Energiesparhäuser werden in einigen Jahren Pflicht. Hilfe bei Planung, Berechnung und dem Nachweis von Passiv-, Null- oder Plusenergiehäusern bietet spezielle Simulationssoftware

30.01.20137 Min. Kommentar schreiben

Text: Marian Behaneck

Gut gerechnet: Studenten der TU Darmstadt gewannen 2009 den Wettbewerb „Solar Decathlon“ mit einem aufwendig berechneten Plusenergiehaus. Foto: ABB

Planung, Berechnung und der Nachweis von Passiv-, Null- und Plusenergiehäusern sind keineswegs trivial – und nur mit Software-Unterstützung wirtschaftlich realisierbar. Die EU-Gebäuderichtlinie 2010/31 gibt nur einen allgemeinen Rahmen für die Berechnung der Gesamtenergieeffizienz vor, deutet aber schon die Komplexität der Berechnung an: Die Effizienz ist anhand der berechneten oder tatsächlichen Energiemenge zu bestimmen, die jährlich für Heizung und Kühlung sowie durch den Wärmebedarf für Warmwasser aufgewendet wird. Bei der Berechnung sind thermische Gebäudeeigenschaften einschließlich der Innenbauteile zu berücksichtigen, ferner die Heizungsanlage und Warmwasserversorgung, die Klimaanlage, Belüftung und Beleuchtung, die Gebäudegestaltung, -lage und -ausrichtung einschließlich des Außenklimas, ferner passive Solarsysteme und Sonnenschutz, Innenraumklima-Bedingungen sowie interne Lasten.

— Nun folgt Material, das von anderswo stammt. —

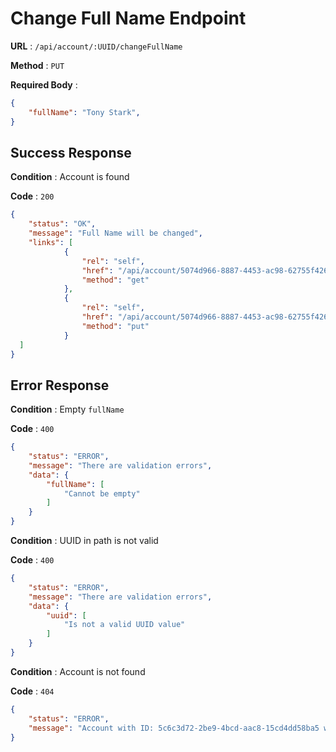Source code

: # Change Full Name Endpoint

**URL** : `/api/account/:UUID/changeFullName`

**Method** : `PUT`

**Required Body** : 
```json
{
    "fullName": "Tony Stark",
}
```

## Success Response

**Condition** : Account is found

**Code** : `200`
```json
{
    "status": "OK",
    "message": "Full Name will be changed",
    "links": [
            {
                "rel": "self",
                "href": "/api/account/5074d966-8887-4453-ac98-62755f426c64",
                "method": "get"
            },
            {
                "rel": "self",
                "href": "/api/account/5074d966-8887-4453-ac98-62755f426c64/changeFullName",
                "method": "put"
            }
  ]
}
```

## Error Response

**Condition** : Empty `fullName`

**Code** : `400`
```json
{
    "status": "ERROR",
    "message": "There are validation errors",
    "data": {
        "fullName": [
            "Cannot be empty"
        ]
    }
}
```

**Condition** : UUID in path is not valid

**Code** : `400`
```json
{
    "status": "ERROR",
    "message": "There are validation errors",
    "data": {
        "uuid": [
            "Is not a valid UUID value"
        ]
    }
}
```

**Condition** : Account is not found

**Code** : `404`
```json
{
    "status": "ERROR",
    "message": "Account with ID: 5c6c3d72-2be9-4bcd-aac8-15cd4dd58ba5 was not found"
}
```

Mit herkömmlichen Rechenverfahren oder stationären Wärmebilanzverfahren lassen sich nur begrenzt Varianten bilden; die Aussagekraft ist gerade für Gebäude mit sehr niedrigem Heizwärmebedarf gering. Es werden nur ungefähre Richtwerte ermittelt. Wichtige Größen, wie etwa interne oder solare Wärmegewinne, werden mit Durchschnittswerten berücksichtigt. Hinzu kommen Sicherheitszuschläge, die häufig zu einer Überdimensionierung von Anlagenkomponenten führen. Da konventionelle Rechenverfahren für konventionelle Gebäude entwickelt worden sind, lassen sich aber auch umgekehrt Unterdimensionierungen von Heiz- und Kühlanlagen nicht ausschließen.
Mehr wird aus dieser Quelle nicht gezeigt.